Pogłoski z początku tygodnia, mówiące o przejściu Małgorzaty Sadurskiej do PZU potwierdziły się. Jak nietrudno się domyślić, politycy partii rządzącej nie widzą w tym nic zdrożnego. Więcej, chwalą kandydatkę jako kompetentną, odpowiedzialną i mającą doświadczenie niezbędne do pracy na stanowisku wiceprezesa państwowego ubezpieczyciela. Oczywiście opozycja i przeciwnicy rządu mówią zupełnie coś innego i zarzucają Sadurskiej brak kompetencji.
Głos zabrał także aktor Maciej Stuhr, który w swoim stylu podsumował nagły "awans" byłej już prezydenckiej minister.
Nad kandydaturą muszą jeszcze zagłosować członkowie zarządu PZU. Co prawda, w nieoficjalnych rozmowach przyznają, że "nie mają wyjścia" i zagłosują za powołaniem Małgorzaty Sadurskiej na członka zarządu firmy, jednak właśnie tej ostatniej deski ratunku postanowił trzymać się Bartosz Arłukowicz, który na Twitterze wezwał głosujących do nieposłuszeństwa. W stylu "filmowego klasyka".

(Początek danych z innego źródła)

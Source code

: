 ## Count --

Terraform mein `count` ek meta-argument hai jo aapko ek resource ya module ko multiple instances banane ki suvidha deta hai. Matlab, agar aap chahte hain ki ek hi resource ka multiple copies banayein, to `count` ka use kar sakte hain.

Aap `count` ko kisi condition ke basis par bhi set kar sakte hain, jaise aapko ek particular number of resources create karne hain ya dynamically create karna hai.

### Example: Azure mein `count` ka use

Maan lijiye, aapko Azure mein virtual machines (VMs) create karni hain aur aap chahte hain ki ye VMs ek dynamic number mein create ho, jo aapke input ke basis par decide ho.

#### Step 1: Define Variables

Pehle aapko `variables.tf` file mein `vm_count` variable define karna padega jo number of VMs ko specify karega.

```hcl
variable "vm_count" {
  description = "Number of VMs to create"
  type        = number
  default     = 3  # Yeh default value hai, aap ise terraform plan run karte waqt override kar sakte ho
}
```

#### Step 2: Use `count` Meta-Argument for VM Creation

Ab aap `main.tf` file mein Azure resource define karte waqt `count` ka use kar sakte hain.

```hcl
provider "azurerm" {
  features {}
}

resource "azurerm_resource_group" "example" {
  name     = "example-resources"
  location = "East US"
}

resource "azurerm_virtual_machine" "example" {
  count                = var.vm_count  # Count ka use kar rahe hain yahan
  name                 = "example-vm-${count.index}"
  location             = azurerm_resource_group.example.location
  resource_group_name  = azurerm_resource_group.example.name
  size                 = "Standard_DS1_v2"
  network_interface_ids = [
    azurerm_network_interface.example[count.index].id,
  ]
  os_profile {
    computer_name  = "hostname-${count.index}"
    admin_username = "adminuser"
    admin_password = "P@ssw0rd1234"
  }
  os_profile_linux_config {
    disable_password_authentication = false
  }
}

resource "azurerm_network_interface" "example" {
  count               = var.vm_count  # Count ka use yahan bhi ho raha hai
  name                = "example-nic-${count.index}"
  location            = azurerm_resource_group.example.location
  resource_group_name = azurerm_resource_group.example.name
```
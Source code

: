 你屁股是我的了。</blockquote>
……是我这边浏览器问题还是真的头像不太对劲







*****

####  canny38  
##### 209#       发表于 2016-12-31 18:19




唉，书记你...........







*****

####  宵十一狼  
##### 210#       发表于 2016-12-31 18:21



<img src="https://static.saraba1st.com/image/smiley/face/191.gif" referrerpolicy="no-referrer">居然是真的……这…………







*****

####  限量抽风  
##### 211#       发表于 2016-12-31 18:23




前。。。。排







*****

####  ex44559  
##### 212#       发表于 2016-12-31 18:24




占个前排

Nie trzeba dodawać, że spotkało się to z bardzo przychylnymi komentarzami użytkowników Twittera i Facebooka.
Jak dowiedział się "Super Express" pensja Małgorzaty Sadurskiej będzie wahać się między 47 tys. a 52 tys. zł netto. Może także liczyć na dodatki pieniężne oraz samochód służbowy z kierowcą.